Anggota Dewan Energi Nasional Herman Darnel Ibrahim mengatakan bahwa transisi energi perlu disikapi dengan bijak oleh negara.
Pasalnya, pemerintah perlu menghindari risiko yang akan membebani perekonomian dan membebani konsumen akibat peralihan energi fosil ke EBT secara total.
Sebagai negara berkembang, Indonesia masih membutuhkan energi yang murah untuk mendorong pertumbuhan ekonomi.
“Kalau paksakan dengan energi terbarukan seluruhnya konsekuensinya adalah energi terbarukan itu relatif lebih mahal dari pada katakanlah batu bara dan gas,” katanya dalam acara Masa Depan Energi Geothermal, Berita Satu, Kamis (30/9/2021).

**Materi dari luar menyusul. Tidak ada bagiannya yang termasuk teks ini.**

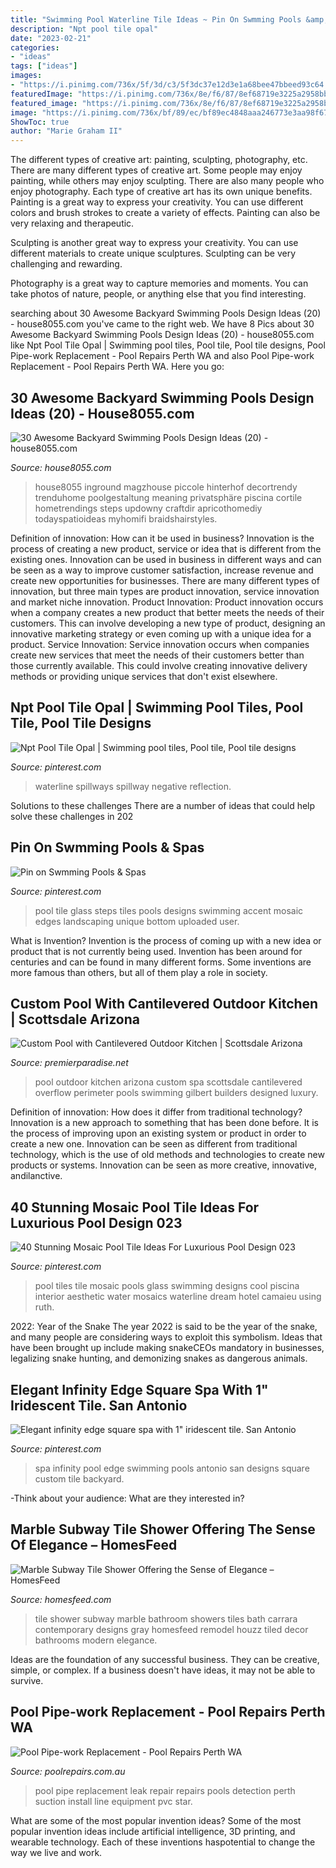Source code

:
 ```yaml
---
title: "Swimming Pool Waterline Tile Ideas ~ Pin On Swmming Pools &amp; Spas"
description: "Npt pool tile opal"
date: "2023-02-21"
categories:
- "ideas"
tags: ["ideas"]
images:
- "https://i.pinimg.com/736x/5f/3d/c3/5f3dc37e12d3e1a68bee47bbeed93c64.jpg"
featuredImage: "https://i.pinimg.com/736x/8e/f6/87/8ef68719e3225a2958bbe16832a6e168.jpg"
featured_image: "https://i.pinimg.com/736x/8e/f6/87/8ef68719e3225a2958bbe16832a6e168.jpg"
image: "https://i.pinimg.com/736x/bf/89/ec/bf89ec4848aaa246773e3aa98f674a80.jpg"
ShowToc: true
author: "Marie Graham II"
---
```



The different types of creative art: painting, sculpting, photography, etc.
There are many different types of creative art. Some people may enjoy painting, while others may enjoy sculpting. There are also many people who enjoy photography. Each type of creative art has its own unique benefits.
Painting is a great way to express your creativity. You can use different colors and brush strokes to create a variety of effects. Painting can also be very relaxing and therapeutic.

Sculpting is another great way to express your creativity. You can use different materials to create unique sculptures. Sculpting can be very challenging and rewarding.

Photography is a great way to capture memories and moments. You can take photos of nature, people, or anything else that you find interesting.

	

		
searching about 30 Awesome Backyard Swimming Pools Design Ideas (20) - house8055.com you've came to the right web. We have 8 Pics about 30 Awesome Backyard Swimming Pools Design Ideas (20) - house8055.com like Npt Pool Tile Opal | Swimming pool tiles, Pool tile, Pool tile designs, Pool Pipe-work Replacement - Pool Repairs Perth WA and also Pool Pipe-work Replacement - Pool Repairs Perth WA. Here you go:
		
    
## 30 Awesome Backyard Swimming Pools Design Ideas (20) - House8055.com

<img loading=lazy src="https://i1.wp.com/house8055.com/wp-content/uploads/2020/01/30-Awesome-Backyard-Swimming-Pools-Design-Ideas-20.jpg?fit=1200%2C1677&amp;ssl=1" onerror="this.onerror=null;this.src='https://tse2.mm.bing.net/th?id=OIP.rP3JeETDSC_adF6K06zrfQHaKW&amp;pid=15.1';" alt="30 Awesome Backyard Swimming Pools Design Ideas (20) - house8055.com">

_Source: house8055.com_

>house8055 inground magzhouse piccole hinterhof decortrendy trenduhome poolgestaltung meaning privatsphäre piscina cortile hometrendings steps updowny craftdir apricothomediy todayspatioideas myhomifi braidshairstyles. 

	

Definition of innovation: How can it be used in business?
Innovation is the process of creating a new product, service or idea that is different from the existing ones. Innovation can be used in business in different ways and can be seen as a way to improve customer satisfaction, increase revenue and create new opportunities for businesses. There are many different types of innovation, but three main types are product innovation, service innovation and market niche innovation. Product Innovation: Product innovation occurs when a company creates a new product that better meets the needs of their customers. This can involve developing a new type of product, designing an innovative marketing strategy or even coming up with a unique idea for a product. Service Innovation: Service innovation occurs when companies create new services that meet the needs of their customers better than those currently available. This could involve creating innovative delivery methods or providing unique services that don't exist elsewhere.

    
## Npt Pool Tile Opal | Swimming Pool Tiles, Pool Tile, Pool Tile Designs

<img loading=lazy src="https://i.pinimg.com/736x/bf/89/ec/bf89ec4848aaa246773e3aa98f674a80.jpg" onerror="this.onerror=null;this.src='https://tse1.mm.bing.net/th?id=OIP.32RXgwrdvfsOzBQ_ZVe6AQHaE8&amp;pid=15.1';" alt="Npt Pool Tile Opal | Swimming pool tiles, Pool tile, Pool tile designs">

_Source: pinterest.com_

>waterline spillways spillway negative reflection. 

	

Solutions to these challenges
There are a number of ideas that could help solve these challenges in 202
    
## Pin On Swmming Pools &amp; Spas

<img loading=lazy src="https://i.pinimg.com/736x/c9/db/5f/c9db5f3fd47151711105e25459c43b49--landscaping-design-patio-design.jpg" onerror="this.onerror=null;this.src='https://tse3.mm.bing.net/th?id=OIP.f8JmPcmlYTZ5DPoXW40IIAAAAA&amp;pid=15.1';" alt="Pin on Swmming Pools &amp; Spas">

_Source: pinterest.com_

>pool tile glass steps tiles pools designs swimming accent mosaic edges landscaping unique bottom uploaded user. 

	

What is Invention?
Invention is the process of coming up with a new idea or product that is not currently being used. Invention has been around for centuries and can be found in many different forms. Some inventions are more famous than others, but all of them play a role in society.

    
## Custom Pool With Cantilevered Outdoor Kitchen | Scottsdale Arizona

<img loading=lazy src="https://premierparadise.net/wp-content/uploads/custom-pool-perimeter-overflow-spa-with-cantilevered-outdoor-kitchen-scottsdale-arizona-2-1000x667.jpg" onerror="this.onerror=null;this.src='https://tse4.mm.bing.net/th?id=OIP.EU22qgNQqGhgznht6oQ_5QHaE8&amp;pid=15.1';" alt="Custom Pool with Cantilevered Outdoor Kitchen | Scottsdale Arizona">

_Source: premierparadise.net_

>pool outdoor kitchen arizona custom spa scottsdale cantilevered overflow perimeter pools swimming gilbert builders designed luxury. 

	

Definition of innovation: How does it differ from traditional technology?
Innovation is a new approach to something that has been done before. It is the process of improving upon an existing system or product in order to create a new one. Innovation can be seen as different from traditional technology, which is the use of old methods and technologies to create new products or systems. Innovation can be seen as more creative, innovative, andilanctive.

    
## 40 Stunning Mosaic Pool Tile Ideas For Luxurious Pool Design 023

<img loading=lazy src="https://i.pinimg.com/736x/8e/f6/87/8ef68719e3225a2958bbe16832a6e168.jpg" onerror="this.onerror=null;this.src='https://tse1.mm.bing.net/th?id=OIP.ejAKNKcoOAU7PVw-d9NEzAHaLK&amp;pid=15.1';" alt="40 Stunning Mosaic Pool Tile Ideas For Luxurious Pool Design 023">

_Source: pinterest.com_

>pool tiles tile mosaic pools glass swimming designs cool piscina interior aesthetic water mosaics waterline dream hotel camaieu using ruth. 

	

2022: Year of the Snake
The year 2022 is said to be the year of the snake, and many people are considering ways to exploit this symbolism. Ideas that have been brought up include making snakeCEOs mandatory in businesses, legalizing snake hunting, and demonizing snakes as dangerous animals.

    
## Elegant Infinity Edge Square Spa With 1&quot; Iridescent Tile. San Antonio

<img loading=lazy src="https://i.pinimg.com/736x/5f/3d/c3/5f3dc37e12d3e1a68bee47bbeed93c64.jpg" onerror="this.onerror=null;this.src='https://tse3.mm.bing.net/th?id=OIP.kBZFn-Lc3Q7p1Qr6rzJcQAHaLH&amp;pid=15.1';" alt="Elegant infinity edge square spa with 1&quot; iridescent tile. San Antonio">

_Source: pinterest.com_

>spa infinity pool edge swimming pools antonio san designs square custom tile backyard. 

	

-Think about your audience: What are they interested in?

    
## Marble Subway Tile Shower Offering The Sense Of Elegance – HomesFeed

<img loading=lazy src="https://homesfeed.com/wp-content/uploads/2015/09/marble-subway-tile-shower-for-modern-bathroom-ideas-with-glass-divider-and-modern-shower-faucets.jpg" onerror="this.onerror=null;this.src='https://tse1.mm.bing.net/th?id=OIP.QX4qeRa3GdWvie5W4KvFMgHaLH&amp;pid=15.1';" alt="Marble Subway Tile Shower Offering the Sense of Elegance – HomesFeed">

_Source: homesfeed.com_

>tile shower subway marble bathroom showers tiles bath carrara contemporary designs gray homesfeed remodel houzz tiled decor bathrooms modern elegance. 

	

Ideas are the foundation of any successful business. They can be creative, simple, or complex. If a business doesn't have ideas, it may not be able to survive.

    
## Pool Pipe-work Replacement - Pool Repairs Perth WA

<img loading=lazy src="https://www.poolrepairs.com.au/wp-content/uploads/New-suction-line-install-2-768x1024.jpg" onerror="this.onerror=null;this.src='https://tse3.mm.bing.net/th?id=OIP.Sa2Pq1kEtqLLKh-sxlz0ZgHaJ4&amp;pid=15.1';" alt="Pool Pipe-work Replacement - Pool Repairs Perth WA">

_Source: poolrepairs.com.au_

>pool pipe replacement leak repair repairs pools detection perth suction install line equipment pvc star. 

	

What are some of the most popular invention ideas?
Some of the most popular invention ideas include artificial intelligence, 3D printing, and wearable technology. Each of these inventions haspotential to change the way we live and work.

Dalam praktik di seluruh negara, lanjut Herman, batu bara merupakan sumber yang paling murah untuk menghasilkan energi.
Baca Juga
Selain itu, penggunaan gas juga dapat menjadi solusi lain yang dapat digunakan untuk menciptakan energi murah.
Herman menuturkan, dalam kebijakan energi yang tertuang dalam Peraturan Pemerintah Nomor 79/2014 disebutkan bahwa arah energi Indonesia dengan memaksimalkan EBT, meminimalkan bahan bakar minyak (BBM), mengoptimalkan penggunaan gas, dan amankan dengan batu bara.
Untuk itu, arah kebijakan energi tidak dapat seluruhnya dialihkan ke EBT, tetapi energi hijau tersebut harus tetap dikembangkan dengan ditopang oleh energi fosil.
“Kita mulai masuk ke negara industri dan itu didukung oleh energi murah. Kalau energi tidak murah nanti itu juga berdampak negatif pada pembangunan, karena Indonesia tindakan kompetitif untuk orang berinvestasi,” jelasnya.